■ Problem to solve ■
Would you please copy each line of the data in which the string "measurable" occurs?

Source records:
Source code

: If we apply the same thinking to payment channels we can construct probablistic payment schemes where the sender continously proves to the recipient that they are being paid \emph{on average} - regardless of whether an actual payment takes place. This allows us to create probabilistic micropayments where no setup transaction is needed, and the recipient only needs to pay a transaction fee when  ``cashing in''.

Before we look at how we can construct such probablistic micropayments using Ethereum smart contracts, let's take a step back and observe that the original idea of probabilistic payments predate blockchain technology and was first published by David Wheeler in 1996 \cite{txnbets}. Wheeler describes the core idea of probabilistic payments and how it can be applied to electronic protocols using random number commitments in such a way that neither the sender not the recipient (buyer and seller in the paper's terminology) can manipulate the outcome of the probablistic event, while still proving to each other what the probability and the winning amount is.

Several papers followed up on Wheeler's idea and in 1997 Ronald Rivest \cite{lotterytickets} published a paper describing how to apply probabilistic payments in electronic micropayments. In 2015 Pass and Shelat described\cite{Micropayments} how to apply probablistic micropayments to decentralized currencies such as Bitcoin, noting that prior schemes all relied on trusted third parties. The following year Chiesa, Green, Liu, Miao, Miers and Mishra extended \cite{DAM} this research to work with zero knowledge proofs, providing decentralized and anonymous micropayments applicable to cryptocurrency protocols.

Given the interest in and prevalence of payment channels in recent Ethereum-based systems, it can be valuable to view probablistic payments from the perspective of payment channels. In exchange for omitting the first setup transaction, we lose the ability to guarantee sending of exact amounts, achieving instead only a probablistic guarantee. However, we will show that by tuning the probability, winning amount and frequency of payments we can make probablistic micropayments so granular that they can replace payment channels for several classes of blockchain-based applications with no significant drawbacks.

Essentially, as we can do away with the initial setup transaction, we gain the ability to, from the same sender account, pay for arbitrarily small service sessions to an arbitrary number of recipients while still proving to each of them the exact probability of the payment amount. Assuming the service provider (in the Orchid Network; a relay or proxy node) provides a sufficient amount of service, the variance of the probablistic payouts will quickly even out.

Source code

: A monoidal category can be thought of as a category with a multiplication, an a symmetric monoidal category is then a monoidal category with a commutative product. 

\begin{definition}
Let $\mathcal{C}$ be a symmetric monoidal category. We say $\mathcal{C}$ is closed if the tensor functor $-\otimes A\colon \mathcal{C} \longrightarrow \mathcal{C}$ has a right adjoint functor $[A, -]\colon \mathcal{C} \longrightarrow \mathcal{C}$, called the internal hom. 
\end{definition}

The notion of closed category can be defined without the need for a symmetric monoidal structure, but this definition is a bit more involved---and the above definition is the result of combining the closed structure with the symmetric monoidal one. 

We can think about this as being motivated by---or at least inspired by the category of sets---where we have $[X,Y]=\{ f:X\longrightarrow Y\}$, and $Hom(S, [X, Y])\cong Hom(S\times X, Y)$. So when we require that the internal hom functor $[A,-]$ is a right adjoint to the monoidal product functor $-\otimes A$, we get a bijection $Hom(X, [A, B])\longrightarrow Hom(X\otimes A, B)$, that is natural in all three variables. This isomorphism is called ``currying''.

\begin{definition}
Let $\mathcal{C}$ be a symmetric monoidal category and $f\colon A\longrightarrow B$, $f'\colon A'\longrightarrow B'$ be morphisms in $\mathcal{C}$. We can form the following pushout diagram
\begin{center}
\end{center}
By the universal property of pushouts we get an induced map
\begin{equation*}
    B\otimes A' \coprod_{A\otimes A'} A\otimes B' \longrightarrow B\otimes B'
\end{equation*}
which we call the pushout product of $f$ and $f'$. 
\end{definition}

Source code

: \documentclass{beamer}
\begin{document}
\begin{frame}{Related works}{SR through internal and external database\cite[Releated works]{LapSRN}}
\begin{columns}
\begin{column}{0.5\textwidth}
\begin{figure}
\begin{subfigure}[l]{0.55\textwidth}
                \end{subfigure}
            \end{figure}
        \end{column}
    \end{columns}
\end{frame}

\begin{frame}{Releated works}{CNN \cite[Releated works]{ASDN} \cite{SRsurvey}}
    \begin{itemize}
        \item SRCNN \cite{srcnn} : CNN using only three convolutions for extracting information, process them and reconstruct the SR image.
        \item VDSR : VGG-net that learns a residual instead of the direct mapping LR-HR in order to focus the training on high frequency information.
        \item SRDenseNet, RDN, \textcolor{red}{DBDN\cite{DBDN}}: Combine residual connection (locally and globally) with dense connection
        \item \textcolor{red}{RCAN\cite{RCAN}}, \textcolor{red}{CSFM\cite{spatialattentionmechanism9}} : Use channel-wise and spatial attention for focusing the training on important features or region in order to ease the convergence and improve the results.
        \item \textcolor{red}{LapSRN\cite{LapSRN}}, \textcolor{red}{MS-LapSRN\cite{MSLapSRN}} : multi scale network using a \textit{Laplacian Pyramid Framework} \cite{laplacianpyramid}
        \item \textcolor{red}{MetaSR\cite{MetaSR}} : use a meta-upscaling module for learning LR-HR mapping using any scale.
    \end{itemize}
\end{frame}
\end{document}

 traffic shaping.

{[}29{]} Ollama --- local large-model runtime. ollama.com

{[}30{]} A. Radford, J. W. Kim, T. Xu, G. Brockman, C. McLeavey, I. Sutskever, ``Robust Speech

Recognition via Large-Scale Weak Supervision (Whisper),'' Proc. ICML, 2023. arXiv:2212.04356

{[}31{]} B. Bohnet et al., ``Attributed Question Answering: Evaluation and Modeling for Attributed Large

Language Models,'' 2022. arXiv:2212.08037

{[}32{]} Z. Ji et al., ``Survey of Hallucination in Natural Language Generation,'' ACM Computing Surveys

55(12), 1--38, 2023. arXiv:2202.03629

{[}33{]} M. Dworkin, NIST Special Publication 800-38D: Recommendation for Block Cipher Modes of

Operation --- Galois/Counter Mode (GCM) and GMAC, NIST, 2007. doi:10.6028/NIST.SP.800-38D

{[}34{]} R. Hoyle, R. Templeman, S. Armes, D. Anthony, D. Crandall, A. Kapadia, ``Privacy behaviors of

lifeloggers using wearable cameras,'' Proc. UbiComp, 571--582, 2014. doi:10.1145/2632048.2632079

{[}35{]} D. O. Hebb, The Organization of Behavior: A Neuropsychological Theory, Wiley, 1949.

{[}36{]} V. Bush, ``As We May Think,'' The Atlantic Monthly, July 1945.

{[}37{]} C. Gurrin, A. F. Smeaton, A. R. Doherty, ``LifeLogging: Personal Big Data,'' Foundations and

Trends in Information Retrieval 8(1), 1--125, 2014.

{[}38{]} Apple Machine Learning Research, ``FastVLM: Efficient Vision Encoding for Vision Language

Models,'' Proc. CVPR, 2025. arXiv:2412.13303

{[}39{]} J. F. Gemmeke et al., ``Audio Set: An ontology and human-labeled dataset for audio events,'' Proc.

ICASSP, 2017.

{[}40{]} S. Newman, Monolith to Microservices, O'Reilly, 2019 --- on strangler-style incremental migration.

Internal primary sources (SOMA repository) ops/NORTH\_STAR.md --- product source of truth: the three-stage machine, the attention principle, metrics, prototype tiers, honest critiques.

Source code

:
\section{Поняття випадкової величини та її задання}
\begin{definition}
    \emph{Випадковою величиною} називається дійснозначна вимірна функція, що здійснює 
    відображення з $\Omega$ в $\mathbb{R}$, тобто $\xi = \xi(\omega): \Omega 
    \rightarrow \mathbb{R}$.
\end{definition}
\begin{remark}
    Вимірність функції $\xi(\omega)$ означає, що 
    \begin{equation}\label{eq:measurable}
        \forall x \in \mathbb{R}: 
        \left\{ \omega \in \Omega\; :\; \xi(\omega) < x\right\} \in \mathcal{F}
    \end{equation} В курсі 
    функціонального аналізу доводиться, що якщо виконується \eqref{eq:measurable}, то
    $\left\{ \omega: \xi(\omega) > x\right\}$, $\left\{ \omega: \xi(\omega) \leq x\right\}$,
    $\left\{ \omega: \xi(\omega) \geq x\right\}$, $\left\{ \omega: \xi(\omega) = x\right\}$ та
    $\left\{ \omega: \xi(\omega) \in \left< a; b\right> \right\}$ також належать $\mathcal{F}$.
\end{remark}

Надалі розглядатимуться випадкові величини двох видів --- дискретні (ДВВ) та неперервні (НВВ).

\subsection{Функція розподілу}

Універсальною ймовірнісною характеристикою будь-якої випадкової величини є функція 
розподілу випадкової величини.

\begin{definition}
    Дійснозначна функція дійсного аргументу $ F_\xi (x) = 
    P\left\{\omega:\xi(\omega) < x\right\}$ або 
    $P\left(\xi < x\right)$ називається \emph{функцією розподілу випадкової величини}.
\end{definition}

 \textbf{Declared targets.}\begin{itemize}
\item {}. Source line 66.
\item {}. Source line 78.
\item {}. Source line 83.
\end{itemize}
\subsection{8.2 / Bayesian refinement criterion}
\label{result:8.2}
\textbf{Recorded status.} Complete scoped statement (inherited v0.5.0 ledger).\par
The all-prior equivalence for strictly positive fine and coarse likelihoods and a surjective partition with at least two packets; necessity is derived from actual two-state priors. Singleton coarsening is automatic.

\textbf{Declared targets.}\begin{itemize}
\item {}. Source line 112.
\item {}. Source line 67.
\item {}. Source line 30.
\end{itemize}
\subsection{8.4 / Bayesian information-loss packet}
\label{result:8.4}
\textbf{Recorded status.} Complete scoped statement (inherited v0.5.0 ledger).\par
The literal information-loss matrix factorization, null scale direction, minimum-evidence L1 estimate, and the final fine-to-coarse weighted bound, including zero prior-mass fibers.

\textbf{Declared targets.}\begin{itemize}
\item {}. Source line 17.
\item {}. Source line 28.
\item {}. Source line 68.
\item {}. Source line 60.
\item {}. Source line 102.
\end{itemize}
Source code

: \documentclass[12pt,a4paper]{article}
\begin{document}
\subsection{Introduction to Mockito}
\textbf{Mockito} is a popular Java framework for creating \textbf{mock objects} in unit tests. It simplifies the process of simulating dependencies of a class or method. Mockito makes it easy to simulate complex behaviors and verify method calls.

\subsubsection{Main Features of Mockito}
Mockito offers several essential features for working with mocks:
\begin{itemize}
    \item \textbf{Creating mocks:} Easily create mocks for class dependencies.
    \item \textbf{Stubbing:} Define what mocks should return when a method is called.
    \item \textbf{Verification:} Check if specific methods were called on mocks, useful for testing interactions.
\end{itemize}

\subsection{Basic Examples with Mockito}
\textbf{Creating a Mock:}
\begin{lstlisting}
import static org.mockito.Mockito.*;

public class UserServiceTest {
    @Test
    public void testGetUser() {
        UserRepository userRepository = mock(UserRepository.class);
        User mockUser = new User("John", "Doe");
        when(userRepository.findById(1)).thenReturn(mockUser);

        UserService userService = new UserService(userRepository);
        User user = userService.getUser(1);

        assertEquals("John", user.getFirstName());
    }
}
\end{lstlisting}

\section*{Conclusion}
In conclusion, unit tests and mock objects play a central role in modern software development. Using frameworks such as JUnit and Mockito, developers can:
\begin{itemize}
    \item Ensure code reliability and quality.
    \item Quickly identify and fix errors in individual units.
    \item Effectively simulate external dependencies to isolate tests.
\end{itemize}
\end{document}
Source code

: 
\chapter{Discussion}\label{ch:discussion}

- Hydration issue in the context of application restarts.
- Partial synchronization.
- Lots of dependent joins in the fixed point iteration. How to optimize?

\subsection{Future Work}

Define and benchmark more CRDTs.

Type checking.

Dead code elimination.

■ Answer to the exercise ■
    \begin{equation}\label{eq:measurable}
    функціонального аналізу доводиться, що якщо виконується \eqref{eq:measurable}, то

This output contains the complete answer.